Hector VARGAS, Plaintiff-Appellant, Alejandrina Vargas, Plaintiff, v. Eric WUGHALTER, Tom Torres, Martin Blum, S.W. Management LLC, Stanley Wasserman, Law Firm of Rogers, Wughalter and Kaufman, 2727 Realty, LLC, 2727 University Avenue LLC, City of New York, City Marshal Thomas J. Bia, Judge Julia I. Rodriguez, SG2 Management, LLC, Defendants-Appellees.
    No. 09-3764-cv.
    United States Court of Appeals, Second Circuit.
    June 14, 2010.
    Hector Vargas, pro se, New York, NY, for appellant.
    Howard Rothschild (Robert A. Sparer, Daniel W. Morris, Clifton, Budd & DeMa-ria, LLP, on the brief), New York, NY, for Tom Torres, Martin Blum, S.W. Management LLC, Stanley Wasserman, and 2727 Realty LLC.
    Patrick J. Walsh, Assistant Solicitor General (Barbara D. Underwood, Solicitor General, on the brief), for Andrew M. Cuo-mo, Attorney General of the State of New York, New York, NY, for Judge Julia I. Rodriguez.
    Kenneth D. Litwack, Bayside, NY, for City Marshal Thomas J. Bia.
    PRESENT: JON O. NEWMAN, CHESTER J. STRAUB, REENA RAGGI, Circuit Judges.
    
      
       Alejandrina Vargas is not a party before this court because she did not file a notice of appeal. See Fed. R.App. P. 3(c)(1) (requiring notice to "specify the party or parties taking the appeal”). In any event, like the district court, we would conclude that Hector Vargas's allegations do not pertain to her.
    
   SUMMARY ORDER

Pro se plaintiff Hector Vargas sued defendants for, inter alia, conspiring to deprive him of various constitutional and contractual rights. He now appeals from the dismissal of his complaint for failure to state a claim. See Fed.R.Civ.P. 12(b)(6). We assume the parties’ familiarity with the underlying facts, the procedural history of the case, and the issues on appeal.

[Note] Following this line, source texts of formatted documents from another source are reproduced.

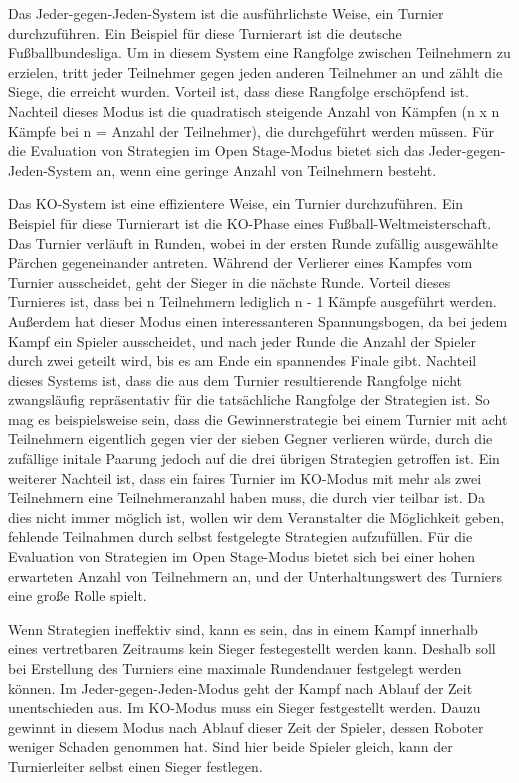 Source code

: Das Jeder-gegen-Jeden-System ist die ausführlichste Weise, ein Turnier durchzuführen. Ein Beispiel
für diese Turnierart ist die deutsche Fußballbundesliga. Um in diesem System eine Rangfolge zwischen
Teilnehmern zu erzielen, tritt jeder Teilnehmer gegen jeden anderen Teilnehmer an und zählt die
Siege, die erreicht wurden. Vorteil ist, dass diese Rangfolge erschöpfend ist. Nachteil dieses
Modus ist die quadratisch steigende Anzahl von Kämpfen (n x n Kämpfe bei n = Anzahl der Teilnehmer),
die durchgeführt werden müssen. Für die Evaluation von Strategien im Open Stage-Modus bietet sich das
Jeder-gegen-Jeden-System an, wenn eine geringe Anzahl von Teilnehmern besteht.

Das KO-System ist eine effizientere Weise, ein Turnier durchzuführen. Ein Beispiel für diese
Turnierart ist die KO-Phase eines Fußball-Weltmeisterschaft. Das Turnier verläuft in Runden, wobei
in der ersten Runde zufällig ausgewählte Pärchen gegeneinander antreten. Während der Verlierer eines
Kampfes vom Turnier ausscheidet, geht der Sieger in die nächste Runde. Vorteil dieses Turnieres ist,
dass bei n Teilnehmern lediglich n - 1 Kämpfe ausgeführt werden. Außerdem hat dieser Modus einen
interessanteren Spannungsbogen, da bei jedem Kampf ein Spieler ausscheidet, und nach jeder Runde die
Anzahl der Spieler durch zwei geteilt wird, bis es am Ende ein spannendes Finale gibt. Nachteil
dieses Systems ist, dass die aus dem Turnier resultierende Rangfolge nicht zwangsläufig
repräsentativ für die tatsächliche Rangfolge der Strategien ist. So mag es beispielsweise sein, dass
die Gewinnerstrategie bei einem Turnier mit acht Teilnehmern eigentlich gegen vier der sieben Gegner
verlieren würde, durch die zufällige initale Paarung jedoch auf die drei übrigen Strategien
getroffen ist. Ein weiterer Nachteil ist, dass ein faires Turnier im KO-Modus mit mehr als zwei
Teilnehmern eine Teilnehmeranzahl haben muss, die durch vier teilbar ist. Da dies nicht immer
möglich ist, wollen wir dem Veranstalter die Möglichkeit geben, fehlende Teilnahmen durch selbst
festgelegte Strategien aufzufüllen. Für die Evaluation von Strategien im Open Stage-Modus bietet
sich bei einer hohen erwarteten Anzahl von Teilnehmern an, und der Unterhaltungswert des Turniers
eine große Rolle spielt. 

Wenn Strategien ineffektiv sind, kann es sein, das in einem Kampf innerhalb eines vertretbaren
Zeitraums kein Sieger festegestellt werden kann. Deshalb soll bei Erstellung des Turniers eine
maximale Rundendauer festgelegt werden können. Im Jeder-gegen-Jeden-Modus geht der Kampf nach Ablauf
der Zeit unentschieden aus. Im KO-Modus muss ein Sieger festgestellt werden. Dauzu gewinnt in
diesem Modus nach Ablauf dieser Zeit der Spieler, dessen Roboter weniger Schaden genommen hat. Sind
hier beide Spieler gleich, kann der Turnierleiter selbst einen Sieger festlegen.

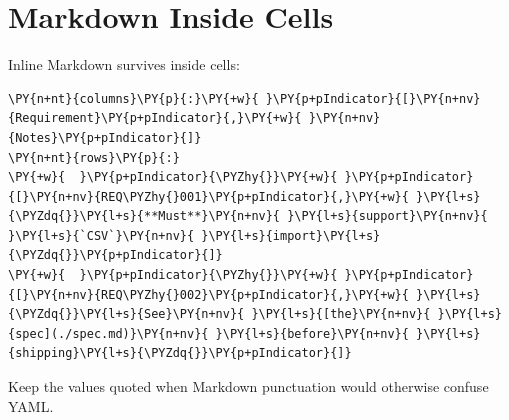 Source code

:\documentclass[a4paper,twoside]{article}
\begin{document}
\section{Markdown Inside Cells}
Inline Markdown survives inside cells:
\begin{tscode}[lang=yaml, engine=pygments]
\begin{Verbatim}[commandchars=\\\{\},breaklines, breakanywhere, commandchars=\\\{\}]
\PY{n+nt}{columns}\PY{p}{:}\PY{+w}{ }\PY{p+pIndicator}{[}\PY{n+nv}{Requirement}\PY{p+pIndicator}{,}\PY{+w}{ }\PY{n+nv}{Notes}\PY{p+pIndicator}{]}
\PY{n+nt}{rows}\PY{p}{:}
\PY{+w}{  }\PY{p+pIndicator}{\PYZhy{}}\PY{+w}{ }\PY{p+pIndicator}{[}\PY{n+nv}{REQ\PYZhy{}001}\PY{p+pIndicator}{,}\PY{+w}{ }\PY{l+s}{\PYZdq{}}\PY{l+s}{**Must**}\PY{n+nv}{ }\PY{l+s}{support}\PY{n+nv}{ }\PY{l+s}{`CSV`}\PY{n+nv}{ }\PY{l+s}{import}\PY{l+s}{\PYZdq{}}\PY{p+pIndicator}{]}
\PY{+w}{  }\PY{p+pIndicator}{\PYZhy{}}\PY{+w}{ }\PY{p+pIndicator}{[}\PY{n+nv}{REQ\PYZhy{}002}\PY{p+pIndicator}{,}\PY{+w}{ }\PY{l+s}{\PYZdq{}}\PY{l+s}{See}\PY{n+nv}{ }\PY{l+s}{[the}\PY{n+nv}{ }\PY{l+s}{spec](./spec.md)}\PY{n+nv}{ }\PY{l+s}{before}\PY{n+nv}{ }\PY{l+s}{shipping}\PY{l+s}{\PYZdq{}}\PY{p+pIndicator}{]}
\end{Verbatim}
\end{tscode}
Keep the values quoted when Markdown punctuation would otherwise confuse YAML.
\end{document}
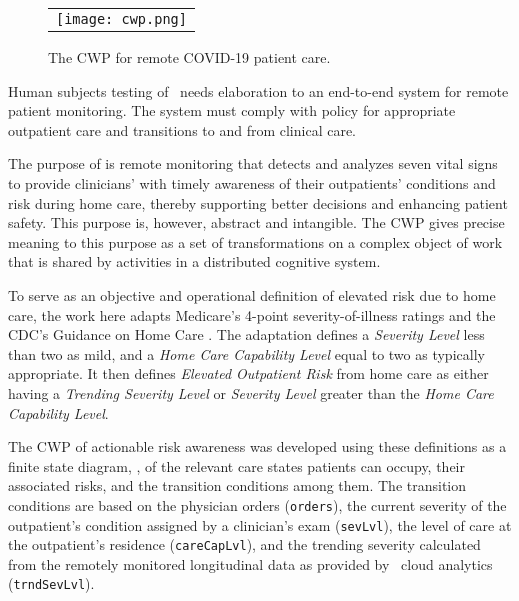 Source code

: \begin{figure*}[t]
  \begin{center}
    \begin{tabular}{c}
      \texttt{[image: cwp.png]}
    \end{tabular}
  \end{center}
\caption{The CWP for remote COVID-19 patient care.}
\label{fig:cwp}
\end{figure*}

Human subjects testing of \phware\ needs elaboration to an end-to-end system for remote patient monitoring.
The system must comply with policy for appropriate outpatient care and transitions to and from clinical care.

The purpose of \phware is remote monitoring that detects and analyzes seven vital signs to provide clinicians' with timely awareness of their outpatients' conditions and risk during home care, thereby supporting better decisions and enhancing patient safety.
This purpose is, however, abstract and intangible.
The CWP gives precise meaning to this purpose as a set of transformations on a complex object of work that is shared by activities in a distributed cognitive system.

To serve as an objective and operational definition of elevated risk due to home care, the work here adapts Medicare's 4-point severity-of-illness ratings \cite{Hornbrook2005OverviewOD,severity} and the CDC's Guidance on Home Care \cite{cdc}.
The adaptation defines a \emph{Severity Level} less than two as mild, and a \emph{Home Care Capability Level} equal to two as typically appropriate.
It then defines \emph{Elevated Outpatient Risk} from home care as either having a \emph{Trending Severity Level} or \emph{Severity Level} greater than the \emph{Home Care Capability Level}.

The CWP of actionable risk awareness was developed using these definitions as a finite state diagram, , of the relevant care states patients can occupy, their associated risks, and the transition conditions among them.
The transition conditions are based on the physician orders (\texttt{orders}), the current severity of the outpatient's condition assigned by a clinician's exam (\texttt{sevLvl}), the level of care at the outpatient's residence (\texttt{careCapLvl}), and the trending severity calculated from the remotely monitored longitudinal data as provided by
\phware\ cloud analytics (\texttt{trndSevLvl}). 

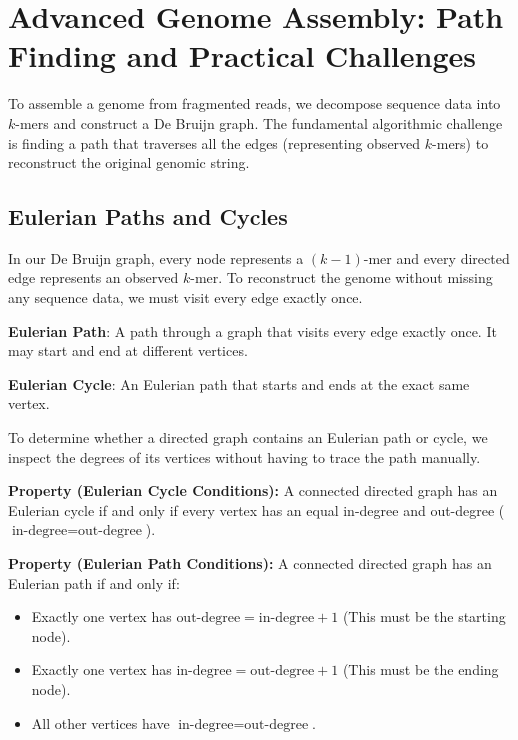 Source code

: \documentclass[11pt,a4paper]{article}
\newenvironment{important}{
    \vspace{1em}
    \begin{tcolorbox}[colback=blue!5!white, colframe=blue!75!black, boxrule=1pt, arc=4pt, left=10pt, right=10pt, top=10pt, bottom=10pt]
}{
    \end{tcolorbox}
    \vspace{1em}
}
\newcommand{\sta}{\textbf{[\textasteriskcentered\ CRITICAL NOTE:] }}
\begin{document}
\section{Advanced Genome Assembly: Path Finding and Practical Challenges}

\providecommand{\sta}{\textbf{[*] }}
\newenvironment{important}{\vspace{0.5em}\noindent\begin{center}\fbox{\begin{minipage}{0.95\textwidth}}}{\end{minipage}\end{center}\vspace{0.5em}}

To assemble a genome from fragmented reads, we decompose sequence data into $k$-mers and construct a De Bruijn graph. The fundamental algorithmic challenge is finding a path that traverses all the edges (representing observed $k$-mers) to reconstruct the original genomic string. 

\subsection{Eulerian Paths and Cycles}

In our De Bruijn graph, every node represents a $(k-1)$-mer and every directed edge represents an observed $k$-mer. To reconstruct the genome without missing any sequence data, we must visit every edge exactly once. 

\begin{important}
  \textbf{Eulerian Path}: A path through a graph that visits every edge exactly once. It may start and end at different vertices.
  
  \textbf{Eulerian Cycle}: An Eulerian path that starts and ends at the exact same vertex.
\end{important}

To determine whether a directed graph contains an Eulerian path or cycle, we inspect the degrees of its vertices without having to trace the path manually. 

\textbf{Property (Eulerian Cycle Conditions):}
A connected directed graph has an Eulerian cycle if and only if every vertex has an equal in-degree and out-degree ($\text{in-degree} = \text{out-degree}$).

\textbf{Property (Eulerian Path Conditions):}
A connected directed graph has an Eulerian path if and only if:
\begin{itemize}
    \item Exactly one vertex has $\text{out-degree} = \text{in-degree} + 1$ (This must be the starting node).
    \item Exactly one vertex has $\text{in-degree} = \text{out-degree} + 1$ (This must be the ending node).
    \item All other vertices have $\text{in-degree} = \text{out-degree}$.
\end{itemize}
\end{document}
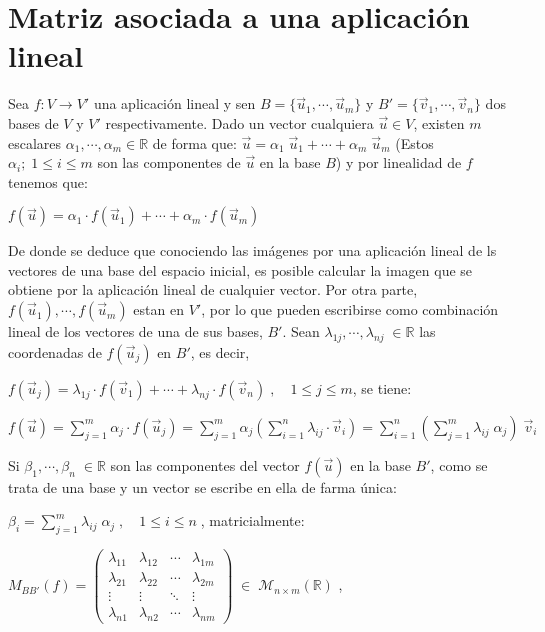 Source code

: \section{Matriz asociada a una aplicación lineal}

Sea $f:V\to V'$ una aplicación lineal y sen $B=\{ \vec u_1, \cdots, \vec u_m \} $ y $B'=\{ \vec v_1, \cdots, \vec v_n \} $ dos bases de $V$ y $V'$ respectivamente. Dado un vector cualquiera $\vec u\in V$, existen $m$ escalares $\alpha_1, \cdots, \alpha_m \in \mathbb R$ de forma que: $\vec u = \alpha_1\; \vec u_1 + \cdots + \alpha_m\; \vec u_m$ \textcolor{gris}{(Estos $\alpha_i; \; 1\le i \le m$ son las componentes de $\vec u$ en la base $B$)} y por linealidad de $f$ tenemos que: 

$f(\vec u)=\alpha_1\cdot f(\vec u_1) + \cdots + \alpha_m\cdot f(\vec u_m)$

De donde se deduce que conociendo las imágenes por una aplicación lineal de ls vectores de una base del espacio inicial, es posible calcular la imagen que se obtiene por la aplicación lineal de cualquier vector. Por otra parte, $f(\vec u_1), \cdots, f(\vec u_m)$ estan en $V'$, por lo que pueden escribirse como combinación lineal de los vectores de una de sus bases, $B'$. Sean $\lambda_{1j}, \cdots, \lambda_{nj}\; \in \mathbb R$ las coordenadas de $f(\vec u_j)$ en $B'$, es decir,

$f(\vec u_j)=\lambda_{1j}\cdot f(\vec v_1) + \cdots + \lambda_{nj}\cdot f(\vec v_n)\; , \quad 1\le j \le m$, se tiene:

$\displaystyle f(\vec u)= \sum_{j=1}^m \alpha_{j}\cdot f(\vec u_j)=\sum_{j=1}^m \alpha_j \left( \sum_{i=1}^n \lambda_{ij}\cdot \vec v_i \right)=\sum_{i=1}^n \left( \sum_{j=1}^m \lambda_{ij} \; \alpha_j \right) \; \vec v_i$
 
 Si $\beta_1, \cdots, \beta_n\; \in \mathbb R$ son las componentes del vector $f(\vec u)$ en la base $B'$, como se trata de una base y un vector se escribe en ella de farma única:
 
 $\displaystyle \beta_i=\sum_{j=1}^m \lambda_{ij} \; \alpha_j \; , \quad 1\le i \le n\; $, matricialmente:
 
 $M_{BB'}(f)= \left(  \begin{matrix}  \lambda_{11} &  \lambda_{12}& \cdots &  \lambda_{1m} \\  \lambda_{21}& \lambda_{22}&\cdots & \lambda_{2m}\\ \vdots & \vdots & \ddots & \vdots \\  \lambda_{n1}& \lambda_{n2}&\cdots&  \lambda_{nm} \end{matrix}  \right)\; \in\; \mathcal M_{n \times m} (\mathbb R)$ , 
 
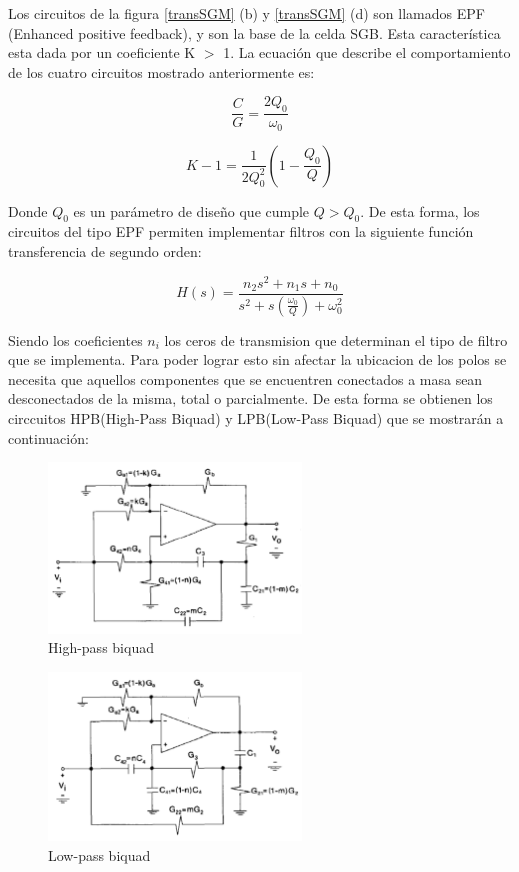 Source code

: Los circuitos de la figura \ref{transSGM} (b) y \ref{transSGM} (d) son llamados EPF (Enhanced positive feedback), y son la base de la celda SGB. Esta característica esta dada por un coeficiente K $>$ 1. La ecuación que describe el comportamiento de los cuatro circuitos mostrado anteriormente es:

\begin{equation}
	\frac{C}{G} = \frac{2Q_0}{\omega_0}
	\label{eq C/G}
\end{equation}

\begin{equation}
	K - 1 = \frac{1}{2Q_0^2} (1-\frac{Q_0}{Q})
	\label{eq K-1}
\end{equation}

Donde $Q_0$ es un parámetro de diseño que cumple $Q>Q_0$. De esta forma, los circuitos del tipo EPF permiten
implementar filtros con la siguiente función transferencia de segundo orden:

\begin{equation}
	H(s) = \frac{n_2 s^2 + n_1 s + n_0}{s^2 + s (\frac{\omega_0}{Q}) + \omega_0^2}
	\label{eq transferencia general}
\end{equation}

Siendo los coeficientes $n_i$ los ceros de transmision que determinan el tipo de filtro que se implementa. Para poder lograr esto sin afectar la ubicacion de los polos se necesita que aquellos componentes que se encuentren conectados a masa sean desconectados de la misma, total o parcialmente. De esta forma se obtienen los circcuitos HPB(High-Pass Biquad) y LPB(Low-Pass Biquad) que se mostrarán a continuación:

\begin{figure}[h]
	\includegraphics[width=0.6\textwidth]{../Ejercicio2-DisenoDeCeldas/3CeldaSedra/Imagenes/HP biquad.png}
	\centering
	\caption{High-pass biquad}
	\label{HPB}
\end{figure}

\begin{figure}[h]
	\includegraphics[width=0.6\textwidth]{../Ejercicio2-DisenoDeCeldas/3CeldaSedra/Imagenes/LP biquad.png}
	\centering
	\caption{Low-pass biquad}
	\label{LPB}
\end{figure}

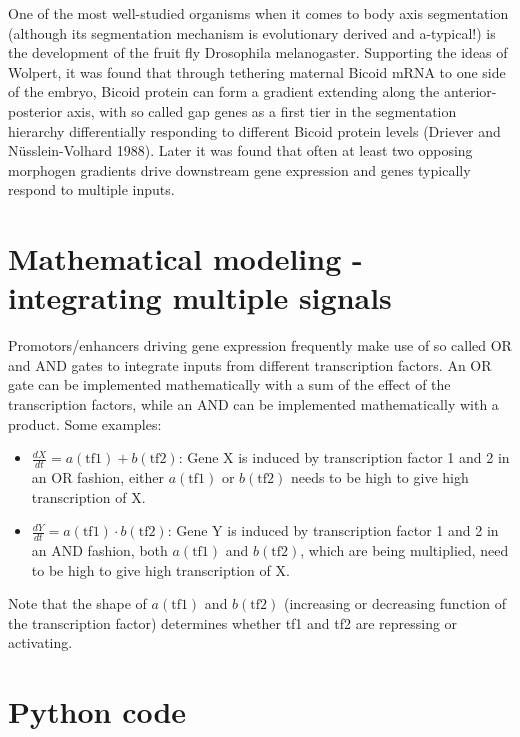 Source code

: \documentclass[
  letterpaper,
  DIV=11,
  numbers=noendperiod]{scrreprt}
\providecommand{\tightlist}{%
  \setlength{\itemsep}{0pt}\setlength{\parskip}{0pt}}\usepackage{longtable,booktabs,array}
\theoremstyle{definition}
\theoremstyle{remark}
\begin{document}
One of the most well-studied organisms when it comes to body axis
segmentation (although its segmentation mechanism is evolutionary
derived and a-typical!) is the development of the fruit fly Drosophila
melanogaster. Supporting the ideas of Wolpert, it was found that through
tethering maternal Bicoid mRNA to one side of the embryo, Bicoid protein
can form a gradient extending along the anterior-posterior axis, with so
called gap genes as a first tier in the segmentation hierarchy
differentially responding to different Bicoid protein levels (Driever
and Nüsslein-Volhard 1988). Later it was found that often at least two
opposing morphogen gradients drive downstream gene expression and genes
typically respond to multiple inputs.

\section{Mathematical modeling - integrating multiple
signals}\label{mathematical-modeling---integrating-multiple-signals}

Promotors/enhancers driving gene expression frequently make use of so
called OR and AND gates to integrate inputs from different transcription
factors. An OR gate can be implemented mathematically with a sum of the
effect of the transcription factors, while an AND can be implemented
mathematically with a product. Some examples:

\begin{itemize}
\tightlist
\item
  \(\frac{dX}{dt} = a(\text{tf1}) + b(\text{tf2})\): Gene X is induced
  by transcription factor 1 and 2 in an OR fashion, either
  \(a(\text{tf1})\) or \(b(\text{tf2})\) needs to be high to give high
  transcription of X.
\item
  \(\frac{dY}{dt} = a(\text{tf1})\cdot b(\text{tf2})\): Gene Y is
  induced by transcription factor 1 and 2 in an AND fashion, both
  \(a(\text{tf1})\) and \(b(\text{tf2})\), which are being multiplied,
  need to be high to give high transcription of X.
\end{itemize}

Note that the shape of \(a(\text{tf1})\) and \(b(\text{tf2})\)
(increasing or decreasing function of the transcription factor)
determines whether tf1 and tf2 are repressing or activating.

\section{Python code}\label{python-code}
\end{document}
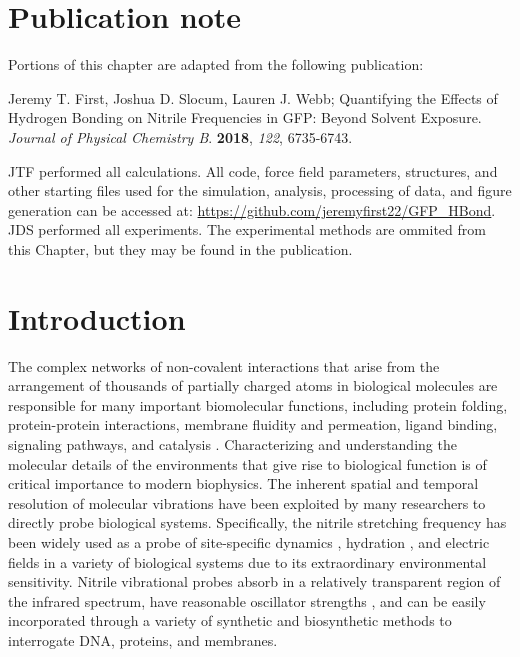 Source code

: \section{Publication note} \label{hbond-pub-note}

Portions of this chapter are adapted from the following publication: 

\noindent Jeremy T. First, Joshua D. Slocum, Lauren J. Webb; Quantifying the Effects of Hydrogen Bonding on Nitrile Frequencies in GFP: Beyond Solvent Exposure. \emph{Journal of Physical Chemistry B}. \textbf{2018}, \emph{122}, 6735-6743.

JTF performed all calculations.
All code, force field parameters, structures, and other starting files used for the simulation, analysis, processing of data, and figure generation can be accessed at:
\url{https://github.com/jeremyfirst22/GFP_HBond}. 
JDS performed all experiments. The experimental methods are ommited from this Chapter, but they may be found in the publication.

\section{Introduction}

The complex networks of non-covalent interactions that arise from the arrangement of thousands of partially charged atoms in biological molecules are responsible for many important biomolecular functions, including protein folding, protein-protein interactions, membrane fluidity and permeation, ligand binding, signaling pathways, and catalysis \cite{Honig1995}.
Characterizing and understanding the molecular details of the environments that give rise to biological function is of critical importance to modern biophysics.
The inherent spatial and temporal resolution of molecular vibrations have been exploited by many researchers to directly probe biological systems.
Specifically, the nitrile stretching frequency has been widely used as a probe of site-specific dynamics \cite{Fang2008, Sigala2007, Yoshikawa1985}, hydration \cite{Waegele2009, Oh2008}, and electric fields\cite{Webb2008, Slocum2016, Shrestha2015, Shrestha2017, Andrews2000, Andrews2002} in a variety of biological systems due to its extraordinary environmental sensitivity.
Nitrile vibrational probes absorb in a relatively transparent region of the infrared spectrum, have reasonable oscillator strengths \cite{Webb2008}, and can be easily incorporated through a variety of synthetic and biosynthetic methods\cite{Fafarman2006, Getahun2003, Kirshenbaum2002} to interrogate DNA, proteins, and membranes.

We review the dismissal of a complaint de novo, “accepting all factual allegations as true, but giving no effect to legal conclusions couched as factual allegations.” Starr v. Sony BMG Music Entm’t, 592 F.3d 314, 321 (2d Cir.2010) (internal quotation marks omitted). Although we liberally construe Vargas’s pro se complaint, see Triestman v. Fed. Bureau of Prisons, 470 F.3d 471, 474 (2d Cir.2006), it “must contain sufficient factual matter, accepted as true, to ‘state a claim to relief that is plausible on its face,’” Ashcroft v. Iqbal, - U.S. -, 129 S.Ct. 1937, 1949, 173 L.Ed.2d 868 (2009) (quoting Bell Atl. Corp. v. Twombly, 550 U.S. 544, 570, 127 S.Ct. 1955, 167 L.Ed.2d 929 (2007)); see also Harris v. Mills, 572 F.3d 66, 72 (2d Cir.2009) (applying Iqbal and Twombly to pro se complaint). Our de novo review of the record confirms that Vargas’s complaint failed to meet this standard. We therefore affirm the judgment of the district court substantially for the reasons stated in its thorough and well-reasoned decision.

We have considered Vargas’s other arguments on appeal and conclude that they are without merit. Accordingly, we AFFIRM the judgment of the district court.

We have also considered the motion by defendants 2727 Realty LLC, Stanley Wasserman, S.W. Management LLC, Martin Blum, and Tom Torres for an injunction precluding future litigation by Vargas without his first obtaining this court’s approval. Although we DENY defendants’ motion to impose a sanction today, we warn Vargas that filing future meritless appeals may lead to the imposition of monetary sanctions and/or leave-to-file requirements in this court. See In re Martin-Trigona, 9 F.3d 226, 229 (2d Cir.1993).